TASK REQUIREMENTS ::
Only one span of the listing below should come back. It runs from the line with "int32_t *pid) | 启动一个进程，并加载指定的库文件。 |" through the line with "char \*processName) | 设置子进程配置信息对象中的进程名称。 |", and each of its lines must be reproduced exactly.

***

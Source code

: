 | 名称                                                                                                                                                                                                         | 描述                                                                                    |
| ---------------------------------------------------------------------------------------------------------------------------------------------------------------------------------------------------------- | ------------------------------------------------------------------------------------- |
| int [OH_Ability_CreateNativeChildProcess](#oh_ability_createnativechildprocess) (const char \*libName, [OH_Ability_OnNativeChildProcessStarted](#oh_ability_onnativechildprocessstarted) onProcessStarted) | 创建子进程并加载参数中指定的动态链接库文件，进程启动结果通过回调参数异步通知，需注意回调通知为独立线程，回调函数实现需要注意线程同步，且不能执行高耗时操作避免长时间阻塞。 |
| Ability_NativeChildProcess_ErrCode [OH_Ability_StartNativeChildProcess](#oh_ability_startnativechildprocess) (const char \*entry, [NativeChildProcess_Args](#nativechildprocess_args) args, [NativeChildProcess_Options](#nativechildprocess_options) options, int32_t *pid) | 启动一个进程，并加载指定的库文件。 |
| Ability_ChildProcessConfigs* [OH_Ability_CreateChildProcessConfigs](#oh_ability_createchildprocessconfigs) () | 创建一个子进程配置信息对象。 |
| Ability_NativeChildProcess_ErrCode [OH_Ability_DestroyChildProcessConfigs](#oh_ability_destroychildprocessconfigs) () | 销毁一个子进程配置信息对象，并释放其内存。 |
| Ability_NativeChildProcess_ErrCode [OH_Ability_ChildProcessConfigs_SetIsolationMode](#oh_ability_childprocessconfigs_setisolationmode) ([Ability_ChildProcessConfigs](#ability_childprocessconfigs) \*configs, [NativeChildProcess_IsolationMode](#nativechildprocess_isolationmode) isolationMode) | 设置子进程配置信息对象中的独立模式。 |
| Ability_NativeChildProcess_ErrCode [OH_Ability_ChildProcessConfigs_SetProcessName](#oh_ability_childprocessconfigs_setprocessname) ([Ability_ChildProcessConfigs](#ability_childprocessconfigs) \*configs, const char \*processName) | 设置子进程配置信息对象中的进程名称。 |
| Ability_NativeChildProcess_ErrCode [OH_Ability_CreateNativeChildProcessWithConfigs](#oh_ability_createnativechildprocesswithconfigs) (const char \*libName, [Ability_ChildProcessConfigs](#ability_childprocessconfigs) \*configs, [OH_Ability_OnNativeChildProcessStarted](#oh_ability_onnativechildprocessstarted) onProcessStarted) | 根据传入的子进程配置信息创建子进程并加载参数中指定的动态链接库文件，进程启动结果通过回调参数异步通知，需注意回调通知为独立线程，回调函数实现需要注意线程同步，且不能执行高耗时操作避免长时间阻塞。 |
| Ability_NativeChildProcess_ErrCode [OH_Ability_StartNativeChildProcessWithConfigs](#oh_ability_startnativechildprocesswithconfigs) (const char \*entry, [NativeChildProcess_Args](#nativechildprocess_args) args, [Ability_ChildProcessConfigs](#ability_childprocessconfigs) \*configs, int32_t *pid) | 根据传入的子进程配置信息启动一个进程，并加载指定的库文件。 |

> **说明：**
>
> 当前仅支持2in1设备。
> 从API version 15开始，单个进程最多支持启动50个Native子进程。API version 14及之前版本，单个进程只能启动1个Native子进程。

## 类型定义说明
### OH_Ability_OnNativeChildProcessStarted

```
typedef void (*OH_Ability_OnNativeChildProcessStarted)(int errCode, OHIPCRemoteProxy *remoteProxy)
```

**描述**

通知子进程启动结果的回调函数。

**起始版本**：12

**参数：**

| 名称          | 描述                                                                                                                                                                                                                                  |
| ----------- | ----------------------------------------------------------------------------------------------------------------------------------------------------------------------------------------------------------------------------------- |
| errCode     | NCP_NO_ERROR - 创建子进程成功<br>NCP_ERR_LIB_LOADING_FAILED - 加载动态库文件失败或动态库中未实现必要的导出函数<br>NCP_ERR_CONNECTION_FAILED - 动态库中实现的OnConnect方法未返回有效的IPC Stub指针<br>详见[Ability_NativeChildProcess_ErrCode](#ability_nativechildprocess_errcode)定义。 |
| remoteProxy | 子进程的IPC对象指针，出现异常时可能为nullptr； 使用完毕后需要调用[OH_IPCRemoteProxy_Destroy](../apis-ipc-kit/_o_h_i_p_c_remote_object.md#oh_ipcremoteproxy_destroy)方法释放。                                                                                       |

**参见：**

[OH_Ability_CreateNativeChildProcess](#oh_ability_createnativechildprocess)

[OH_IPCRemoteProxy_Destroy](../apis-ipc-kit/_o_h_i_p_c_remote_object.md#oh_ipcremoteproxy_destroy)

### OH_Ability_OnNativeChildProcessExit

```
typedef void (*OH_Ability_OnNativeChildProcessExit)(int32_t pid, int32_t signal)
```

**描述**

***

TASK OUTPUT ::
| Ability_NativeChildProcess_ErrCode [OH_Ability_StartNativeChildProcess](#oh_ability_startnativechildprocess) (const char \*entry, [NativeChildProcess_Args](#nativechildprocess_args) args, [NativeChildProcess_Options](#nativechildprocess_options) options, int32_t *pid) | 启动一个进程，并加载指定的库文件。 |
| Ability_ChildProcessConfigs* [OH_Ability_CreateChildProcessConfigs](#oh_ability_createchildprocessconfigs) () | 创建一个子进程配置信息对象。 |
| Ability_NativeChildProcess_ErrCode [OH_Ability_DestroyChildProcessConfigs](#oh_ability_destroychildprocessconfigs) () | 销毁一个子进程配置信息对象，并释放其内存。 |
| Ability_NativeChildProcess_ErrCode [OH_Ability_ChildProcessConfigs_SetIsolationMode](#oh_ability_childprocessconfigs_setisolationmode) ([Ability_ChildProcessConfigs](#ability_childprocessconfigs) \*configs, [NativeChildProcess_IsolationMode](#nativechildprocess_isolationmode) isolationMode) | 设置子进程配置信息对象中的独立模式。 |
| Ability_NativeChildProcess_ErrCode [OH_Ability_ChildProcessConfigs_SetProcessName](#oh_ability_childprocessconfigs_setprocessname) ([Ability_ChildProcessConfigs](#ability_childprocessconfigs) \*configs, const char \*processName) | 设置子进程配置信息对象中的进程名称。 |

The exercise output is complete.